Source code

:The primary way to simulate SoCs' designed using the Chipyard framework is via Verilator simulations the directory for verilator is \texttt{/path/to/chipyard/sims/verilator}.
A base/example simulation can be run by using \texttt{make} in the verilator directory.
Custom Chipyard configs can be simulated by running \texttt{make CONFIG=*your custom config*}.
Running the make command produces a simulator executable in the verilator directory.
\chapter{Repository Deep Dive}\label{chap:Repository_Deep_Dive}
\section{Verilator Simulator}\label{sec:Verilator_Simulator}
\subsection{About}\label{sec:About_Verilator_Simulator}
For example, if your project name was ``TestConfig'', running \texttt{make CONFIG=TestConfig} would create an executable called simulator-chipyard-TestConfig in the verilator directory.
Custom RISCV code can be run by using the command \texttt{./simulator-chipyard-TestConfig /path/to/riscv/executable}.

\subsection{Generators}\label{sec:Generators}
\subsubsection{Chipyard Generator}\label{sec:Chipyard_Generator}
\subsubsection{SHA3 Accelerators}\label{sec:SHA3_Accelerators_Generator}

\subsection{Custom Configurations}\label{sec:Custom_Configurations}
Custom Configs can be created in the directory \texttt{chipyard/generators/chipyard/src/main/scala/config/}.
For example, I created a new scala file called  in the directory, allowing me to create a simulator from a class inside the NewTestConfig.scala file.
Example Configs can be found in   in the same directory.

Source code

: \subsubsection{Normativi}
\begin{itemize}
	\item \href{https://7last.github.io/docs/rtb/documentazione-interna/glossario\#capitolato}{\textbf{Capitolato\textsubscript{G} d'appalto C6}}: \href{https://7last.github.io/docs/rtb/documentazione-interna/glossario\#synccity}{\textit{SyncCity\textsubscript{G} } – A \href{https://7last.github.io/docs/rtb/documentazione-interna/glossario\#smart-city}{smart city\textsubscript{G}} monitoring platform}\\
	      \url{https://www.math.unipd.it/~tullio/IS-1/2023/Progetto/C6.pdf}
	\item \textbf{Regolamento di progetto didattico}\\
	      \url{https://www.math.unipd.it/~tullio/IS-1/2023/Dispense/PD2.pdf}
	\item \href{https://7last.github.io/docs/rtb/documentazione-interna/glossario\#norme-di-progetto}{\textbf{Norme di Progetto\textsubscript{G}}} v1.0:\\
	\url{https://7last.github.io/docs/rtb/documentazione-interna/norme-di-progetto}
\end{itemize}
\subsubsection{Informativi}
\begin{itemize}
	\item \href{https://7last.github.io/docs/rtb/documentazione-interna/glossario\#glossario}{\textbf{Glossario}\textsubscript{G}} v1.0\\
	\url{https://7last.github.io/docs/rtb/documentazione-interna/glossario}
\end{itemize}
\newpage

-*-

▶ [Work instructions]:
Each line in the material above should be repeated exactly.

▶ [The answer]:
Source code

:The primary way to simulate SoCs' designed using the Chipyard framework is via Verilator simulations the directory for verilator is \texttt{/path/to/chipyard/sims/verilator}.
A base/example simulation can be run by using \texttt{make} in the verilator directory.
Custom Chipyard configs can be simulated by running \texttt{make CONFIG=*your custom config*}.
Running the make command produces a simulator executable in the verilator directory.
\chapter{Repository Deep Dive}\label{chap:Repository_Deep_Dive}
\section{Verilator Simulator}\label{sec:Verilator_Simulator}
\subsection{About}\label{sec:About_Verilator_Simulator}
For example, if your project name was ``TestConfig'', running \texttt{make CONFIG=TestConfig} would create an executable called simulator-chipyard-TestConfig in the verilator directory.
Custom RISCV code can be run by using the command \texttt{./simulator-chipyard-TestConfig /path/to/riscv/executable}.

\subsection{Generators}\label{sec:Generators}
\subsubsection{Chipyard Generator}\label{sec:Chipyard_Generator}
\subsubsection{SHA3 Accelerators}\label{sec:SHA3_Accelerators_Generator}

\subsection{Custom Configurations}\label{sec:Custom_Configurations}
Custom Configs can be created in the directory \texttt{chipyard/generators/chipyard/src/main/scala/config/}.
For example, I created a new scala file called  in the directory, allowing me to create a simulator from a class inside the NewTestConfig.scala file.
Example Configs can be found in   in the same directory.

Source code

: \subsubsection{Normativi}
\begin{itemize}
	\item \href{https://7last.github.io/docs/rtb/documentazione-interna/glossario\#capitolato}{\textbf{Capitolato\textsubscript{G} d'appalto C6}}: \href{https://7last.github.io/docs/rtb/documentazione-interna/glossario\#synccity}{\textit{SyncCity\textsubscript{G} } – A \href{https://7last.github.io/docs/rtb/documentazione-interna/glossario\#smart-city}{smart city\textsubscript{G}} monitoring platform}\\
	      \url{https://www.math.unipd.it/~tullio/IS-1/2023/Progetto/C6.pdf}
	\item \textbf{Regolamento di progetto didattico}\\
	      \url{https://www.math.unipd.it/~tullio/IS-1/2023/Dispense/PD2.pdf}
	\item \href{https://7last.github.io/docs/rtb/documentazione-interna/glossario\#norme-di-progetto}{\textbf{Norme di Progetto\textsubscript{G}}} v1.0:\\
	\url{https://7last.github.io/docs/rtb/documentazione-interna/norme-di-progetto}
\end{itemize}
\subsubsection{Informativi}
\begin{itemize}
	\item \href{https://7last.github.io/docs/rtb/documentazione-interna/glossario\#glossario}{\textbf{Glossario}\textsubscript{G}} v1.0\\
	\url{https://7last.github.io/docs/rtb/documentazione-interna/glossario}
\end{itemize}
\newpage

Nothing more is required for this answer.